◆ RECORD EXCERPTS

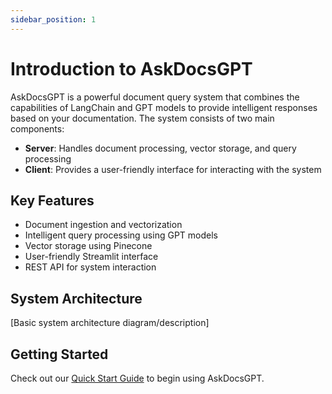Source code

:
 ```yaml
---
sidebar_position: 1
---
```


# Introduction to AskDocsGPT

AskDocsGPT is a powerful document query system that combines the capabilities of LangChain and GPT models to provide intelligent responses based on your documentation. The system consists of two main components:

- **Server**: Handles document processing, vector storage, and query processing
- **Client**: Provides a user-friendly interface for interacting with the system

## Key Features

- Document ingestion and vectorization
- Intelligent query processing using GPT models
- Vector storage using Pinecone
- User-friendly Streamlit interface
- REST API for system interaction

## System Architecture

[Basic system architecture diagram/description]

## Getting Started

Check out our [Quick Start Guide](getting-started/quickstart) to begin using AskDocsGPT.
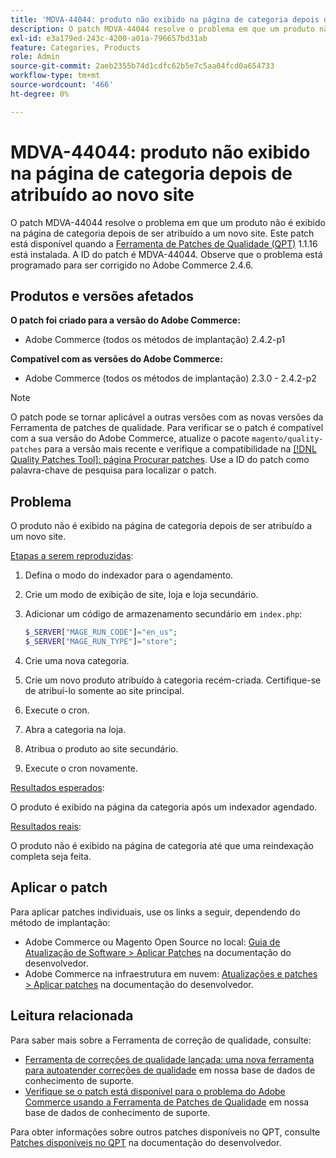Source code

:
```yaml
---
title: 'MDVA-44044: produto não exibido na página de categoria depois de atribuído ao novo site'
description: O patch MDVA-44044 resolve o problema em que um produto não é exibido na página de categoria depois de ser atribuído a um novo site. Este patch está disponível quando a [Ferramenta de correções de qualidade (QPT)](/help/announcements/adobe-commerce-announcements/magento-quality-patches-released-new-tool-to-self-serve-quality-patches.md) 1.1.16 está instalada. A ID do patch é MDVA-44044. Observe que o problema está programado para ser corrigido no Adobe Commerce 2.4.6.
exl-id: e3a179ed-243c-4200-a01a-796657bd31ab
feature: Categories, Products
role: Admin
source-git-commit: 2aeb2355b74d1cdfc62b5e7c5aa04fcd0a654733
workflow-type: tm+mt
source-wordcount: '466'
ht-degree: 0%

---
```


# MDVA-44044: produto não exibido na página de categoria depois de atribuído ao novo site

O patch MDVA-44044 resolve o problema em que um produto não é exibido na página de categoria depois de ser atribuído a um novo site. Este patch está disponível quando a [Ferramenta de Patches de Qualidade (QPT)](/help/announcements/adobe-commerce-announcements/magento-quality-patches-released-new-tool-to-self-serve-quality-patches.md) 1.1.16 está instalada. A ID do patch é MDVA-44044. Observe que o problema está programado para ser corrigido no Adobe Commerce 2.4.6.

## Produtos e versões afetados

**O patch foi criado para a versão do Adobe Commerce:**

* Adobe Commerce (todos os métodos de implantação) 2.4.2-p1

**Compatível com as versões do Adobe Commerce:**

* Adobe Commerce (todos os métodos de implantação) 2.3.0 - 2.4.2-p2

>[!NOTE]
>
>O patch pode se tornar aplicável a outras versões com as novas versões da Ferramenta de patches de qualidade. Para verificar se o patch é compatível com a sua versão do Adobe Commerce, atualize o pacote `magento/quality-patches` para a versão mais recente e verifique a compatibilidade na [[!DNL Quality Patches Tool]: página Procurar patches](https://experienceleague.adobe.com/tools/commerce-quality-patches/index.html?lang=pt-BR). Use a ID do patch como palavra-chave de pesquisa para localizar o patch.

## Problema

O produto não é exibido na página de categoria depois de ser atribuído a um novo site.

<u>Etapas a serem reproduzidas</u>:

1. Defina o modo do indexador para o agendamento.
1. Crie um modo de exibição de site, loja e loja secundário.
1. Adicionar um código de armazenamento secundário em `index.php`:

   ```php
   $_SERVER["MAGE_RUN_CODE"]="en_us";
   $_SERVER["MAGE_RUN_TYPE"]="store";
   ```

1. Crie uma nova categoria.
1. Crie um novo produto atribuído à categoria recém-criada. Certifique-se de atribuí-lo somente ao site principal.
1. Execute o cron.
1. Abra a categoria na loja.
1. Atribua o produto ao site secundário.
1. Execute o cron novamente.

<u>Resultados esperados</u>:

O produto é exibido na página da categoria após um indexador agendado.

<u>Resultados reais</u>:

O produto não é exibido na página de categoria até que uma reindexação completa seja feita.

## Aplicar o patch

Para aplicar patches individuais, use os links a seguir, dependendo do método de implantação:

* Adobe Commerce ou Magento Open Source no local: [Guia de Atualização de Software > Aplicar Patches](https://experienceleague.adobe.com/pt-br/docs/commerce-operations/tools/quality-patches-tool/usage) na documentação do desenvolvedor.
* Adobe Commerce na infraestrutura em nuvem: [Atualizações e patches > Aplicar patches](https://experienceleague.adobe.com/pt-br/docs/commerce-cloud-service/user-guide/develop/upgrade/apply-patches) na documentação do desenvolvedor.

## Leitura relacionada

Para saber mais sobre a Ferramenta de correção de qualidade, consulte:

* [Ferramenta de correções de qualidade lançada: uma nova ferramenta para autoatender correções de qualidade](/help/announcements/adobe-commerce-announcements/magento-quality-patches-released-new-tool-to-self-serve-quality-patches.md) em nossa base de dados de conhecimento de suporte.
* [Verifique se o patch está disponível para o problema do Adobe Commerce usando a Ferramenta de Patches de Qualidade](/help/support-tools/patches-available-in-qpt-tool/check-patch-for-magento-issue-with-magento-quality-patches.md) em nossa base de dados de conhecimento de suporte.

Para obter informações sobre outros patches disponíveis no QPT, consulte [Patches disponíveis no QPT](https://experienceleague.adobe.com/tools/commerce-quality-patches/index.html?lang=pt-BR) na documentação do desenvolvedor.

◆ ACTION ITEM
From the listing above, pick out each line where the word "loja" appears.

◆ COMPLETED EXERCISE
1. Crie um modo de exibição de site, loja e loja secundário.
1. Abra a categoria na loja.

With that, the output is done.